Il mondo alla fine del mondo
di Luis Sepùlveda
traduzione di Ilide Carmignani
anno di pubblicazione: 1989
casa editrice: Ugo Guanda Editore
TRAMA
E’ un giornalista di origini cilene che ci accompagna in questo viaggio, da Amburgo fino al Cile dove conserva i ricordi della sua prima avventura in mare a bordo di una baleniera, quando aveva voluto conoscere di persona il mondo del capitano Achab e di Moby Dick, dei quali aveva letto con tanta passione.
Dopo aver a lungo rimandato il suo viaggio di ritorno in Cile, nel giugno del 1988 il giornalista decide di partire per trovare le risposte al contenuto di un messaggio arrivato alla sede della sua “agenzia giornalistica alternativa”, che si occupa di argomenti scomodi o poco interessanti per gli altri giornali.
Il messaggio, inviato da una sua corrispondente cilena, parla di una nave officina giapponese, il Nishin Maru, capitanata da Toshiro Tanifuji, rimorchiata dalla marina militare cilena dopo che 18 membri dell’equipaggio erano morti e molti altri erano stati ricoverati in ospedale per le ferite riportate. Le autorità cilene avevano decretato la censura sulla vicenda e non erano dunque disponibili ulteriori dettagli in merito a quanto accaduto.
Il giornalista prende contatti con altre persone attive nel giornalismo “alternativo” e nelle lotte ecologiste e con i suoi riferimenti all’interno di Greenpeace. Le informazioni raccolte, sebbene in parte contraddittorie, confermano che la nave in questione era una baleniera che cacciava di frodo. Una telefonata con Jorge Nilssen, marinaio evidentemente informato sui fatti ed interessato a difendere il mare, che aveva contattato Greenpeace per chiedere il loro intervento, fa capire al giornalista che è giunto il momento di tornare in Cile, nella sua terra d’origine, per svelare il mistero della nave giapponese, attraversando nuovamente le acque conosciute da bambino, arrivando fino al luogo dell’incidente per vederlo con i propri occhi e ascoltare il racconto del capitano Jorge.
RECENSIONE
Questo libro è un breve viaggio nell’Oceano Pacifico, tra le isole e le baie dell’estremo sud del Cile, raccontato da una persona che conosce e ama quei luoghi, al punto di descriverli spesso in modo rapido, citando i loro nomi senza aggiungere informazioni. Leggendo queste pagine si coglie il legame con quei mari e quelle terre, ma ci si perde facilmente tra gli elenchi di baie, insenature, fiordi, isole… Per seguire davvero la storia sarebbe utile affiancare la lettura del libro ad una guida sul Cile o ad una cartina geografica, che aiuterebbero a cogliere molte delle sfumature presenti nel racconto, comprendendo meglio il contesto e le emozioni del protagonista.

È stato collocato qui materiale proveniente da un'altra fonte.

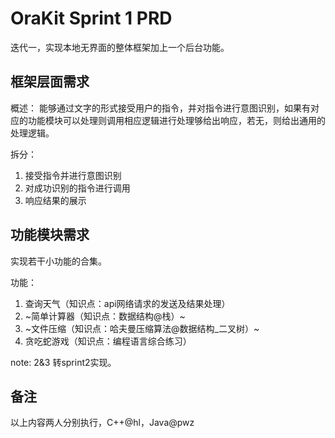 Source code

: # OraKit Sprint 1 PRD

迭代一，实现本地无界面的整体框架加上一个后台功能。

## 框架层面需求

概述：
能够通过文字的形式接受用户的指令，并对指令进行意图识别，如果有对应的功能模块可以处理则调用相应逻辑进行处理够给出响应，若无，则给出通用的处理逻辑。

拆分：
1. 接受指令并进行意图识别
2. 对成功识别的指令进行调用
3. 响应结果的展示


## 功能模块需求

实现若干小功能的合集。

功能：
1. 查询天气（知识点：api网络请求的发送及结果处理）
2. ~简单计算器（知识点：数据结构@栈）~
3. ~文件压缩（知识点：哈夫曼压缩算法@数据结构_二叉树）~
4. 贪吃蛇游戏（知识点：编程语言综合练习）

note: 2&3 转sprint2实现。

## 备注

以上内容两人分别执行，C++@hl，Java@pwz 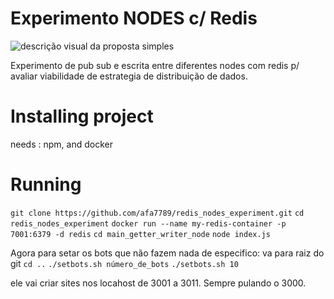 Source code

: # Experimento NODES c/ Redis

![descrição visual da proposta simples](https://github.com/afa7789/redis_nodes_experiments/blob/master/resources/imagem_git.png?raw=true)

Experimento de pub sub e escrita entre diferentes nodes com redis p/ avaliar viabilidade de estrategia de distribuição de dados.

# Installing project

needs : npm, and docker

# Running

`git clone https://github.com/afa7789/redis_nodes_experiment.git`
`cd redis_nodes_experiment`
`docker run --name my-redis-container -p 7001:6379 -d redis`
`cd main_getter_writer_node`
`node index.js`

Agora para setar os bots que não fazem nada de especifico:
va para raiz do git
`cd ..`
`./setbots.sh número_de_bots`
`./setbots.sh 10`

ele vai criar sites nos locahost de 3001 a 3011. 
Sempre pulando o 3000. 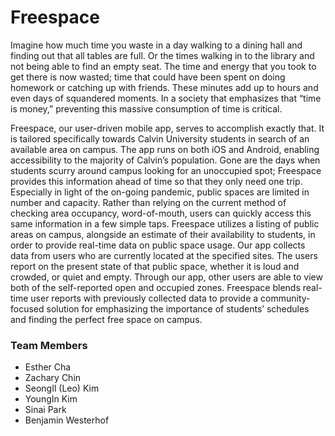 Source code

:# Freespace

Imagine how much time you waste in a day walking to a dining hall and finding out that all tables are full. Or the times walking in to the library and not being able to find an empty seat. The time and energy that you took to get there is now wasted; time that could have been spent on doing homework or catching up with friends. These minutes add up to hours and even days of squandered moments. In a society that emphasizes that “time is money,” preventing this massive consumption of time is critical.

Freespace, our user-driven mobile app, serves to accomplish exactly that. It is tailored specifically towards Calvin University students in search of an available area on campus. The app runs on both iOS and Android, enabling accessibility to the majority of Calvin’s population. Gone are the days when students scurry around campus looking for an unoccupied spot; Freespace provides this information ahead of time so that they only need one trip. Especially in light of the on-going pandemic, public spaces are limited in number and capacity. Rather than relying on the current method of checking area occupancy, word-of-mouth, users can quickly access this same information in a few simple taps. Freespace utilizes a listing of public areas on campus, alongside an estimate of their availability to students, in order to provide real-time data on public space usage. Our app collects data from users who are currently located at the specified sites. The users report on the present state of that public space, whether it is loud and crowded, or quiet and empty. Through our app, other users are able to view both of the self-reported open and occupied zones. Freespace blends real-time user reports with previously collected data to provide a community-focused solution for emphasizing the importance of students’ schedules and finding the perfect free space on campus.



### Team Members
- Esther Cha
- Zachary Chin
- SeongIl (Leo) Kim
- YoungIn Kim
- Sinai Park
- Benjamin Westerhof
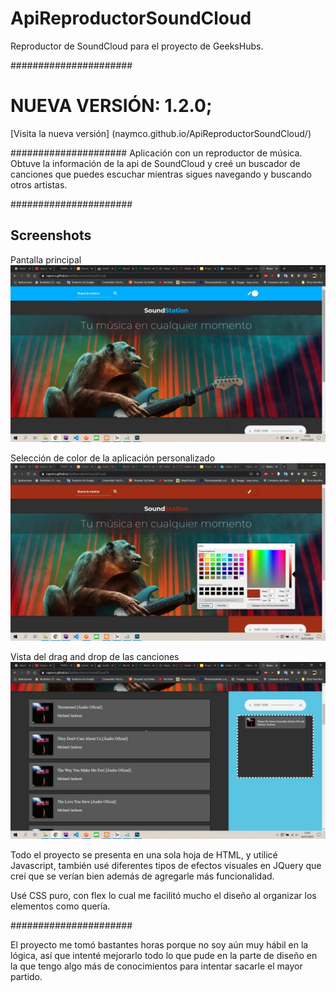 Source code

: # ApiReproductorSoundCloud
Reproductor de SoundCloud para el proyecto de GeeksHubs.

######################

# NUEVA VERSIÓN: 1.2.0;
[Visita la nueva versión] (naymco.github.io/ApiReproductorSoundCloud/)

#####################
Aplicación con un reproductor de música. Obtuve la información de la api de SoundCloud y creé un buscador de canciones
que puedes escuchar mientras sigues navegando y buscando otros artistas. 

######################

## Screenshots
Pantalla principal
![](img/soundCloud_principal.jpg)

Selección de color de la aplicación personalizado
![](img/soundCloud_seleccion_color.jpg)

Vista del drag and drop de las canciones
![](img/soundCloud_vista_drag_and_drop.jpg)

Todo el proyecto se presenta en una sola hoja de HTML, y utilicé Javascript, también usé diferentes tipos de efectos
visuales en JQuery que creí que se verían bien además de agregarle más funcionalidad.

Usé CSS puro, con flex lo cual me facilitó mucho el diseño al organizar los elementos como quería.

######################

El proyecto me tomó bastantes horas porque no soy aún muy hábil en la lógica, así que intenté mejorarlo todo lo que pude 
en la parte de diseño en la que tengo algo más de conocimientos para intentar sacarle el mayor partido.
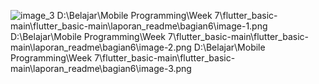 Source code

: ![image_3](https://github.com/user-attachments/assets/f437a913-4104-465f-8d7b-cf9282983016)
D:\Belajar\Mobile Programming\Week 7\flutter_basic-main\flutter_basic-main\laporan_readme\bagian6\image-1.png
D:\Belajar\Mobile Programming\Week 7\flutter_basic-main\flutter_basic-main\laporan_readme\bagian6\image-2.png
D:\Belajar\Mobile Programming\Week 7\flutter_basic-main\flutter_basic-main\laporan_readme\bagian6\image-3.png
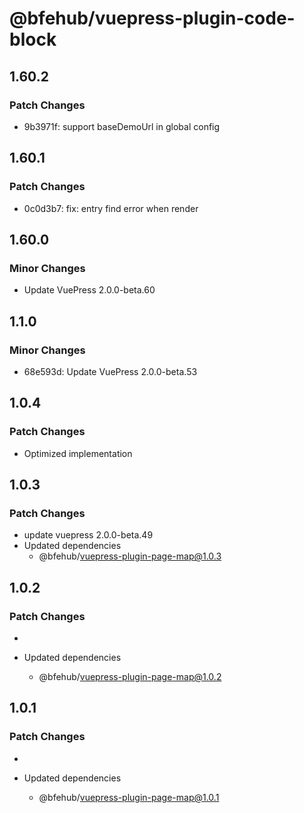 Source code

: # @bfehub/vuepress-plugin-code-block

## 1.60.2

### Patch Changes

- 9b3971f: support baseDemoUrl in global config

## 1.60.1

### Patch Changes

- 0c0d3b7: fix: entry find error when render

## 1.60.0

### Minor Changes

- Update VuePress 2.0.0-beta.60

## 1.1.0

### Minor Changes

- 68e593d: Update VuePress 2.0.0-beta.53

## 1.0.4

### Patch Changes

- Optimized implementation

## 1.0.3

### Patch Changes

- update vuepress 2.0.0-beta.49
- Updated dependencies
  - @bfehub/vuepress-plugin-page-map@1.0.3

## 1.0.2

### Patch Changes

-

- Updated dependencies
  - @bfehub/vuepress-plugin-page-map@1.0.2

## 1.0.1

### Patch Changes

-

- Updated dependencies
  - @bfehub/vuepress-plugin-page-map@1.0.1
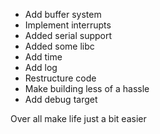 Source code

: - Add buffer system
- Implement interrupts
- Added serial support 
- Added some libc
- Add time
- Add log
- Restructure code
- Make building less of a hassle
- Add debug target

Over all make life just a bit easier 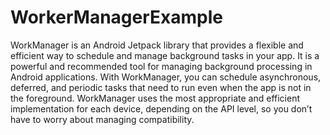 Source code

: # WorkerManagerExample

WorkManager is an Android Jetpack library that provides a flexible and efficient way to schedule and manage background tasks in your app. It is a powerful and recommended tool for managing background processing in Android applications. With WorkManager, you can schedule asynchronous, deferred, and periodic tasks that need to run even when the app is not in the foreground. WorkManager uses the most appropriate and efficient implementation for each device, depending on the API level, so you don’t have to worry about managing compatibility.
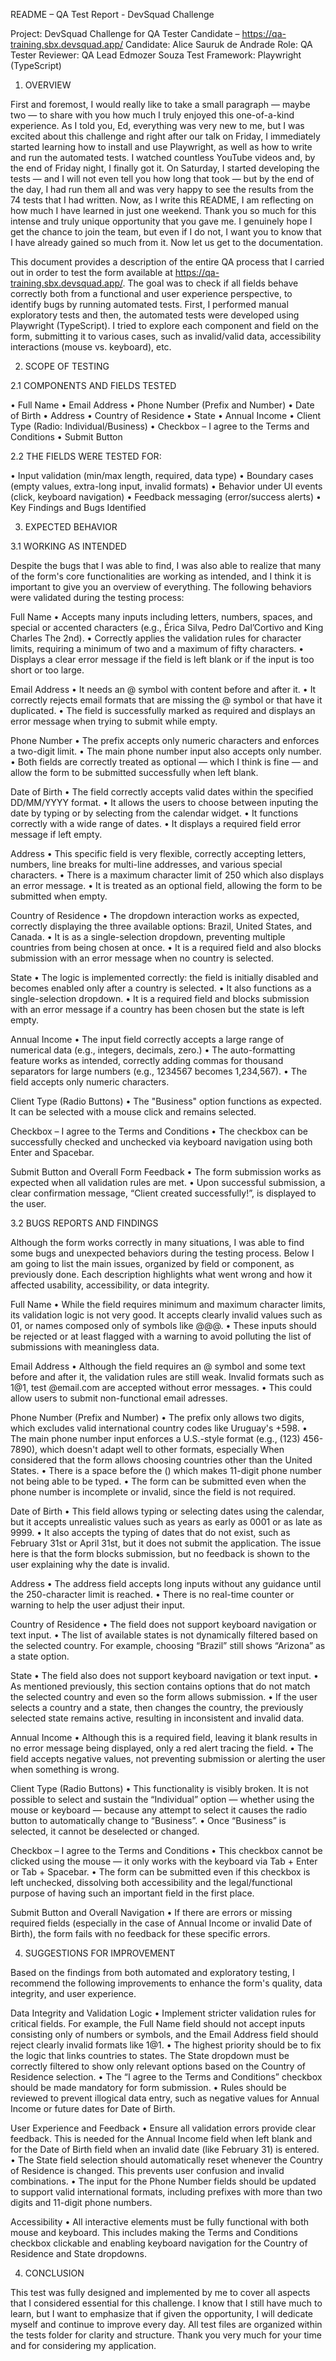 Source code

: README – QA Test Report - DevSquad Challenge

Project: DevSquad Challenge for QA Tester Candidate – https://qa-training.sbx.devsquad.app/
Candidate: Alice Sauruk de Andrade
Role: QA Tester
Reviewer: QA Lead Edmozer Souza
Test Framework: Playwright (TypeScript)

1. OVERVIEW

First and foremost, I would really like to take a small paragraph — maybe two — to share with you how much I truly enjoyed this one-of-a-kind experience. As I told you, Ed, everything was very new to me, but I was excited about this challenge and right after our talk on Friday, I immediately started learning how to install and use Playwright, as well as how to write and run the automated tests. I watched countless YouTube videos and, by the end of Friday night, I finally got it. On Saturday, I started developing the tests — and I will not even tell you how long that took — but by the end of the day, I had run them all and was very happy to see the results from the 74 tests that I had written.
Now, as I write this README, I am reflecting on how much I have learned in just one weekend. Thank you so much for this intense and truly unique opportunity that you gave me. I genuinely hope I get the chance to join the team, but even if I do not, I want you to know that I have already gained so much from it. Now let us get to the documentation.

This document provides a description of the entire QA process that I carried out in order to test the form available at https://qa-training.sbx.devsquad.app/. The goal was to check if all fields behave correctly both from a functional and user experience perspective, to identify bugs by running automated tests. First, I performed manual exploratory tests and then, the automated tests were developed using Playwright (TypeScript). I tried to explore each component and field on the form, submitting it to various cases, such as invalid/valid data, accessibility interactions (mouse vs. keyboard), etc.

2. SCOPE OF TESTING

2.1 COMPONENTS AND FIELDS TESTED

•	Full Name
•	Email Address
•	Phone Number (Prefix and Number)
•	Date of Birth
•	Address
•	Country of Residence
•	State
•	Annual Income
•	Client Type (Radio: Individual/Business)
•	Checkbox – I agree to the Terms and Conditions
•	Submit Button

2.2 THE FIELDS WERE TESTED FOR:

•	Input validation (min/max length, required, data type)
•	Boundary cases (empty values, extra-long input, invalid formats)
•	Behavior under UI events (click, keyboard navigation)
•	Feedback messaging (error/success alerts)
•	Key Findings and Bugs Identified

3. EXPECTED BEHAVIOR

3.1 WORKING AS INTENDED

Despite the bugs that I was able to find, I was also able to realize that many of the form's core functionalities are working as intended, and I think it is important to give you an overview of everything. The following behaviors were validated during the testing process:

Full Name
•	Accepts many inputs including letters, numbers, spaces, and special or accented characters (e.g., Érica Silva, Pedro Dal’Cortivo and King Charles The 2nd).
•	Correctly applies the validation rules for character limits, requiring a minimum of two and a maximum of fifty characters.
•	Displays a clear error message if the field is left blank or if the input is too short or too large.

Email Address
•	It needs an @ symbol with content before and after it.
•	It correctly rejects email formats that are missing the @ symbol or that have it duplicated.
•	The field is successfully marked as required and displays an error message when trying to submit while empty.

Phone Number
•	The prefix accepts only numeric characters and enforces a two-digit limit.
•	The main phone number input also accepts only number.
•	Both fields are correctly treated as optional — which I think is fine — and allow the form to be submitted successfully when left blank.

Date of Birth
•	The field correctly accepts valid dates within the specified DD/MM/YYYY format.
•	It allows the users to choose between inputing the date by typing or by selecting from the calendar widget.
•	It functions correctly with a wide range of dates.
•	It displays a required field error message if left empty.

Address
•	This specific field is very flexible, correctly accepting letters, numbers, line breaks for multi-line addresses, and various special characters.
•	There is a maximum character limit of 250 which also displays an error message.
•	It is treated as an optional field, allowing the form to be submitted when empty.

Country of Residence
•	The dropdown interaction works as expected, correctly displaying the three available options: Brazil, United States, and Canada.
•	It is as a single-selection dropdown, preventing multiple countries from being chosen at once.
•	It is a required field and also blocks submission with an error message when no country is selected.

State
•	The logic is implemented correctly: the field is initially disabled and becomes enabled only after a country is selected.
•	It also functions as a single-selection dropdown.
•	It is a required field and blocks submission with an error message if a country has been chosen but the state is left empty.

Annual Income
•	The input field correctly accepts a large range of numerical data (e.g., integers, decimals, zero.)
•	The auto-formatting feature works as intended, correctly adding commas for thousand separators for large numbers (e.g., 1234567 becomes 1,234,567).
•	The field accepts only numeric characters.

Client Type (Radio Buttons)
•	The "Business" option functions as expected. It can be selected with a mouse click and remains selected.

Checkbox – I agree to the Terms and Conditions
•	The checkbox can be successfully checked and unchecked via keyboard navigation using both Enter and Spacebar.

Submit Button and Overall Form Feedback
•	The form submission works as expected when all validation rules are met.
•	Upon successful submission, a clear confirmation message, “Client created successfully!”, is displayed to the user.

3.2 BUGS REPORTS AND FINDINGS

Although the form works correctly in many situations, I was able to find some bugs and unexpected behaviors during the testing process. Below I am going to list the main issues, organized by field or component, as previously done. Each description highlights what went wrong and how it affected usability, accessibility, or data integrity.

Full Name
•	While the field requires minimum and maximum character limits, its validation logic is not very good. It accepts clearly invalid values such as 01, or names composed only of symbols like @@@.
•	These inputs should be rejected or at least flagged with a warning to avoid polluting the list of submissions with meaningless data.

Email Address
•	Although the field requires an @ symbol and some text before and after it, the validation rules are still weak. Invalid formats such as 1@1, test @email.com are accepted without error messages.
•	This could allow users to submit non-functional email adresses.

Phone Number (Prefix and Number)
•	The prefix only allows two digits, which excludes valid international country codes like Uruguay's +598.
•	The main phone number input enforces a U.S.-style format (e.g., (123) 456-7890), which doesn't adapt well to other formats, especially When considered that the form allows choosing countries other than the United States.
•	There is a space before the () which makes 11-digit phone number not being able to be typed.
•	The form can be submitted even when the phone number is incomplete or invalid, since the field is not required.

Date of Birth
•	This field allows typing or selecting dates using the calendar, but it accepts unrealistic values such as years as early as 0001 or as late as 9999.
•	It also accepts the typing of dates that do not exist, such as February 31st or April 31st, but it does not submit the application. The issue here is that the form blocks submission, but no feedback is shown to the user explaining why the date is invalid.

Address
•	The address field accepts long inputs without any guidance until the 250-character limit is reached.
•	There is no real-time counter or warning to help the user adjust their input.

Country of Residence
•	The field does not support keyboard navigation or text input. 
•	The list of available states is not dynamically filtered based on the selected country. For example, choosing “Brazil” still shows “Arizona” as a state option.

State
•	The field also does not support keyboard navigation or text input. 
•	As mentioned previously, this section contains options that do not match the selected country and even so the form allows submission.
•	If the user selects a country and a state, then changes the country, the previously selected state remains active, resulting in inconsistent and invalid data.

Annual Income
•	Although this is a required field, leaving it blank results in no error message being displayed, only a red alert tracing the field.
•	The field accepts negative values, not preventing submission or alerting the user when something is wrong.

Client Type (Radio Buttons)
•	This functionality is visibly broken. It is not possible to select and sustain the “Individual” option — whether using the mouse or keyboard — because any attempt to select it causes the radio button to automatically change to “Business”.
•	Once “Business” is selected, it cannot be deselected or changed.

Checkbox – I agree to the Terms and Conditions
•	This checkbox cannot be clicked using the mouse — it only works with the keyboard via Tab + Enter or Tab + Spacebar.
•	The form can be submitted even if this checkbox is left unchecked, dissolving both accessibility and the legal/functional purpose of having such an important field in the first place.

Submit Button and Overall Navigation
•	If  there are errors or missing required fields (especially in the case of Annual Income or invalid Date of Birth), the form fails with no feedback for these specific errors.

4. SUGGESTIONS FOR IMPROVEMENT

Based on the findings from both automated and exploratory testing, I recommend the following improvements to enhance the form's quality, data integrity, and user experience.

Data Integrity and Validation Logic
•	Implement stricter validation rules for critical fields. For example, the Full Name field should not accept inputs consisting only of numbers or symbols, and the Email Address field should reject clearly invalid formats like 1@1.
•	The highest priority should be to fix the logic that links countries to states. The State dropdown must be correctly filtered to show only relevant options based on the Country of Residence selection.
•	The “I agree to the Terms and Conditions” checkbox should be made mandatory for form submission.
•	Rules should be reviewed to prevent illogical data entry, such as negative values for Annual Income or future dates for Date of Birth.

User Experience and Feedback
•	Ensure all validation errors provide clear feedback. This is needed for the Annual Income field when left blank and for the Date of Birth field when an invalid date (like February 31) is entered.
•	The State field selection should automatically reset whenever the Country of Residence is changed. This prevents user confusion and invalid combinations.
•	The input for the Phone Number fields should be updated to support valid international formats, including prefixes with more than two digits and 11-digit phone numbers.

Accessibility
•	All interactive elements must be fully functional with both mouse and keyboard. This includes making the Terms and Conditions checkbox clickable and enabling keyboard navigation for the Country of Residence and State dropdowns.

4. CONCLUSION

This test was fully designed and implemented by me to cover all aspects that I considered essential for this challenge. I know that I still have much to learn, but I want to emphasize that if given the opportunity, I will dedicate myself and continue to improve every day.
All test files are organized within the tests folder for clarity and structure. Thank you very much for your time and for considering my application.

Lo stile di scrittura del libro è semplice e scorrevole, con pochi dialoghi che spesso diventano quasi dei monologhi con i quali il personaggio del momento racconta aneddoti, storie, descrive luoghi e persone mentre parla con il giornalista cileno. Queste parti appesantiscono un po’ il racconto ma forniscono comunque informazioni utili che l’autore avrebbe dovuto altrimenti descrivere in terza persona.
Nella prima parte la storia ha un bel ritmo e permette di entrare nei ricordi del giornalista cogliendo le emozioni del periodo raccontato.
Nella seconda parte il racconto inizia a diventare più complesso, a tratti quasi frammentario, assumendo talvolta toni che lo rendono simile a una raccolta di appunti di viaggio parzialmente sviluppati ma non ancora elaborati in modo definitivo. Nel libro risalta comunque il messaggio che pone l’attenzione su un argomento importante e sempre attuale: lo sfruttamento eccessivo dei mari e della natura in generale, il deturpamento di territori e la privazione di libertà di molte popolazioni. Nelle poche pagine che lo costituiscono si coglie l’amarezza che scaturisce alla vista di mari e terre saccheggiati e deturpati per interessi economici e politici e le difficoltà, e talvolta la frustrazione, vissute dalle associazioni che combattono contro questi eventi.